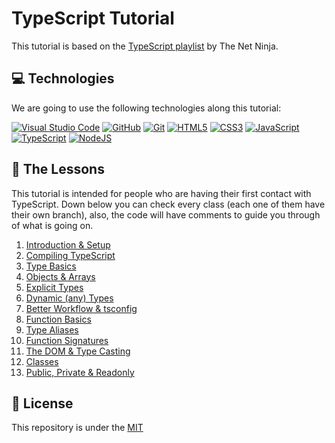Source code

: # TypeScript Tutorial

This tutorial is based on the [TypeScript playlist](https://www.youtube.com/playlist?list=PL4cUxeGkcC9gUgr39Q_yD6v-bSyMwKPUI) by The Net Ninja.

## 💻 Technologies
We are going to use the following technologies along this tutorial:

[<img alt="Visual Studio Code" src="https://img.shields.io/badge/VisualStudioCode-0078d7.svg?style=for-the-badge&logo=visual-studio-code&logoColor=white"/>][vscode]
[<img alt="GitHub" src="https://img.shields.io/badge/github-%23121011.svg?style=for-the-badge&logo=github&logoColor=white"/>][github]
[<img alt="Git" src="https://img.shields.io/badge/git-%23F05033.svg?style=for-the-badge&logo=git&logoColor=white"/>][git]
[<img alt="HTML5" src="https://img.shields.io/badge/html5-%23E34F26.svg?style=for-the-badge&logo=html5&logoColor=white"/>][html]
[<img alt="CSS3" src="https://img.shields.io/badge/css3-%231572B6.svg?style=for-the-badge&logo=css3&logoColor=white"/>][css]
[<img alt="JavaScript" src="https://img.shields.io/badge/javascript-%23323330.svg?style=for-the-badge&logo=javascript&logoColor=%23F7DF1E"/>][javascript]
[<img alt="TypeScript" src="https://img.shields.io/badge/typescript-%23007ACC.svg?style=for-the-badge&logo=typescript&logoColor=white"/>][typescript]
[<img alt="NodeJS" src="https://img.shields.io/badge/node.js-%2343853D.svg?style=for-the-badge&logo=node-dot-js&logoColor=white"/>][node]

## 🤔 The Lessons
This tutorial is intended for people who are having their first contact with TypeScript. Down below you can check every class (each one of them have their own branch), also, the code will have comments to guide you through of what is going on.

1. [Introduction & Setup](https://github.com/Henrique-Peixoto/typescript-the-net-ninja/tree/lesson-1)</br>
2. [Compiling TypeScript](https://github.com/Henrique-Peixoto/typescript-the-net-ninja/tree/lesson-2)</br>
3. [Type Basics](https://github.com/Henrique-Peixoto/typescript-the-net-ninja/tree/lesson-3)</br>
4. [Objects & Arrays](https://github.com/Henrique-Peixoto/typescript-the-net-ninja/tree/lesson-4)</br>
5. [Explicit Types](https://github.com/Henrique-Peixoto/typescript-the-net-ninja/tree/lesson-5)</br>
6. [Dynamic (any) Types](https://github.com/Henrique-Peixoto/typescript-the-net-ninja/tree/lesson-6)</br>
7. [Better Workflow & tsconfig](https://github.com/Henrique-Peixoto/typescript-the-net-ninja/tree/lesson-7)</br>
8. [Function Basics](https://github.com/Henrique-Peixoto/typescript-the-net-ninja/tree/lesson-8)</br>
9. [Type Aliases](https://github.com/Henrique-Peixoto/typescript-the-net-ninja/tree/lesson-9)</br>
10. [Function Signatures](https://github.com/Henrique-Peixoto/typescript-the-net-ninja/tree/lesson-10)</br>
11. [The DOM & Type Casting](https://github.com/Henrique-Peixoto/typescript-the-net-ninja/tree/lesson-11)</br>
12. [Classes](https://github.com/Henrique-Peixoto/typescript-the-net-ninja/tree/lesson-12)</br>
13. [Public, Private & Readonly](https://github.com/Henrique-Peixoto/typescript-the-net-ninja/tree/lesson-13)</br>

## 📝 License
This repository is under the [MIT](LICENSE)

[vscode]:https://code.visualstudio.com/
[html]:https://developer.mozilla.org/en-US/docs/Web/HTML
[css]:https://developer.mozilla.org/en-US/docs/Web/CSS
[javascript]:https://developer.mozilla.org/en-US/docs/Web/JavaScript
[typescript]:https://www.typescriptlang.org/
[github]:https://github.com/
[git]:https://git-scm.com/
[node]:https://nodejs.org/en/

====

What is being asked
All of the lines above that carry the string "logoColor" need to be found and copied.

Task output
[<img alt="Visual Studio Code" src="https://img.shields.io/badge/VisualStudioCode-0078d7.svg?style=for-the-badge&logo=visual-studio-code&logoColor=white"/>][vscode]
[<img alt="GitHub" src="https://img.shields.io/badge/github-%23121011.svg?style=for-the-badge&logo=github&logoColor=white"/>][github]
[<img alt="Git" src="https://img.shields.io/badge/git-%23F05033.svg?style=for-the-badge&logo=git&logoColor=white"/>][git]
[<img alt="HTML5" src="https://img.shields.io/badge/html5-%23E34F26.svg?style=for-the-badge&logo=html5&logoColor=white"/>][html]
[<img alt="CSS3" src="https://img.shields.io/badge/css3-%231572B6.svg?style=for-the-badge&logo=css3&logoColor=white"/>][css]
[<img alt="JavaScript" src="https://img.shields.io/badge/javascript-%23323330.svg?style=for-the-badge&logo=javascript&logoColor=%23F7DF1E"/>][javascript]
[<img alt="TypeScript" src="https://img.shields.io/badge/typescript-%23007ACC.svg?style=for-the-badge&logo=typescript&logoColor=white"/>][typescript]
[<img alt="NodeJS" src="https://img.shields.io/badge/node.js-%2343853D.svg?style=for-the-badge&logo=node-dot-js&logoColor=white"/>][node]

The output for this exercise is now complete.